This apostrophe, I presume, will be allowed strictly consonant to the character of the Divine Speaker: But not to indulge myself farther in a mode of speaking, which some persons may think unusual in discourses from this place, I proceed to observe, that as Christ was born into the world, not only to redeem men from sin by his sufferings, but to instruct them in holiness by his example; that example ought uniformly and strictly to direct our practice in every station of life to which it can be applied.

Apply we it then at present to the case of consolation in general, and see how false the tenets of those men are, who would engraft on our holy Religion, the mean, the unfeeling, the unmanly principles of Stoicism; who, with a supercilious brow, a dry eye, and a callous heart, declaim to their afflicted brethren that all grief is sinful; that it argues a distrust of God's providence, and that the greatest earthly calamity ought to be of no moment to him, who has a firm belief in the promises of Revelalation, and sure hopes of a blessed Eternity.-To this, and more than this, it is surely sufficient to reply, that JESUS WEPT, and, by mixing his tears with those of the

distressed, gave them his sanction; fully authorizing them to feel those sorrows like men, which his precepts and example would teach them to bear as Christians.

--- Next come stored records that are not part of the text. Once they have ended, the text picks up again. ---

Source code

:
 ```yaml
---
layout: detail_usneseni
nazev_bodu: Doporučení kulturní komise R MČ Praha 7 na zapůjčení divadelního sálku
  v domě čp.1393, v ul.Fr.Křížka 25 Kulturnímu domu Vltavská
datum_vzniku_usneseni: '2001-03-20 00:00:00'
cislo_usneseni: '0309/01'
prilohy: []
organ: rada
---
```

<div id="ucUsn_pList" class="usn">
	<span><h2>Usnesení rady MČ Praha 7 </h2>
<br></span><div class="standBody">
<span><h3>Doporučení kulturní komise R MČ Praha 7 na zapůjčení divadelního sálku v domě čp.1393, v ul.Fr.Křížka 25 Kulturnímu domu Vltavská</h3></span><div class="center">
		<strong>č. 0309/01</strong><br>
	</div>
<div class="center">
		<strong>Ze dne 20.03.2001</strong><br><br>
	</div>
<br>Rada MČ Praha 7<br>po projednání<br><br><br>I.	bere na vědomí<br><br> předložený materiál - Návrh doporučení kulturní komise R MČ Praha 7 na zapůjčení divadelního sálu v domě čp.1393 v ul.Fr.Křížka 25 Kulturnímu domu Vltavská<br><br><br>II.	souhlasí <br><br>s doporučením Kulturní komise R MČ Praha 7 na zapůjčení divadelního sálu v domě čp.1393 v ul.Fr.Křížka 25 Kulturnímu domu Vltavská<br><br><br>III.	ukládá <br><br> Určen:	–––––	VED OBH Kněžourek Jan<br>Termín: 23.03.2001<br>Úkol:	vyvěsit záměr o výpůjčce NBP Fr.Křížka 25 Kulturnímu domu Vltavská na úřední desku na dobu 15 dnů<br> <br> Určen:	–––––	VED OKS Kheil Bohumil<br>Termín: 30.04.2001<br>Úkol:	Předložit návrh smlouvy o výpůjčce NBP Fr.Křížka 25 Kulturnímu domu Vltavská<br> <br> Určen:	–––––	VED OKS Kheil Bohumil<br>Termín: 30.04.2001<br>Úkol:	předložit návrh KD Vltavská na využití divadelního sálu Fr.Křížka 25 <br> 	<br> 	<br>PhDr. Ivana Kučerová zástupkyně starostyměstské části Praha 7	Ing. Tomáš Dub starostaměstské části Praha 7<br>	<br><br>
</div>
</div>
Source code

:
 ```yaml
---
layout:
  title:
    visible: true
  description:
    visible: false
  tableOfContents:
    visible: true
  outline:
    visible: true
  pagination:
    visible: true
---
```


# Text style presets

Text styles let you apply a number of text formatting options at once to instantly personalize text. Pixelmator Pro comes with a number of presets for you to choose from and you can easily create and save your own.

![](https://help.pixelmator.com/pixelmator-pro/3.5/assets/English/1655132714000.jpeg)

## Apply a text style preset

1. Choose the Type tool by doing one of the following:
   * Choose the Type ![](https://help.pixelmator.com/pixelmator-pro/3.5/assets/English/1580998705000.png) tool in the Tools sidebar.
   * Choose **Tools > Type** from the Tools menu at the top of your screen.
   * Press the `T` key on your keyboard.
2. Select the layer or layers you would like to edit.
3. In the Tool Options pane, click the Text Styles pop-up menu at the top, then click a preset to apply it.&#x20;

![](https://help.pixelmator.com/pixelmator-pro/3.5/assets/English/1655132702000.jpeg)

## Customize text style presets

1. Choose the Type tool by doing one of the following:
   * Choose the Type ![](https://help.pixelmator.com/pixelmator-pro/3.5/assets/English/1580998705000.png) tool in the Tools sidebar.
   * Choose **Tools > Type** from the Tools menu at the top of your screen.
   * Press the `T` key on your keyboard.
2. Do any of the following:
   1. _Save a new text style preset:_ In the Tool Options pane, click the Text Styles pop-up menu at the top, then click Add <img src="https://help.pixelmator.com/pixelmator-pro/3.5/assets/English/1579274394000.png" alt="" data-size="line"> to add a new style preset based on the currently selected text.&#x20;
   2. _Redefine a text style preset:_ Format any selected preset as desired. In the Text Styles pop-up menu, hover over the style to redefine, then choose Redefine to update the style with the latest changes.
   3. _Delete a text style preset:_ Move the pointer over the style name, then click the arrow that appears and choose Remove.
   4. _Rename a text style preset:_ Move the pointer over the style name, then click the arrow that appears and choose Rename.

That private grief may be indulged to a very blameable extreme is not indeed to be denied, but the sorrows to which the text refers are of the more social and generous kind, and such as it is therefore almost impossible to carry to excess.-The more intimately we enter into the afflictions of our fellow-creatures, and the closer we assimilate our feelings to theirs, the nearer we approach the sacred pattern set before us. Compassion, therefore, in the largest and most absolute sense, being certainly a principal part of Christian perfection, it may not be amiss to employ the sequel of this discourse in pointing out some of the principal causes which prevent our beholding, in this nation, so many amiable examples of it as might earnestly be wished for, not only by every advocate for his Religion, but by every lover of his Country.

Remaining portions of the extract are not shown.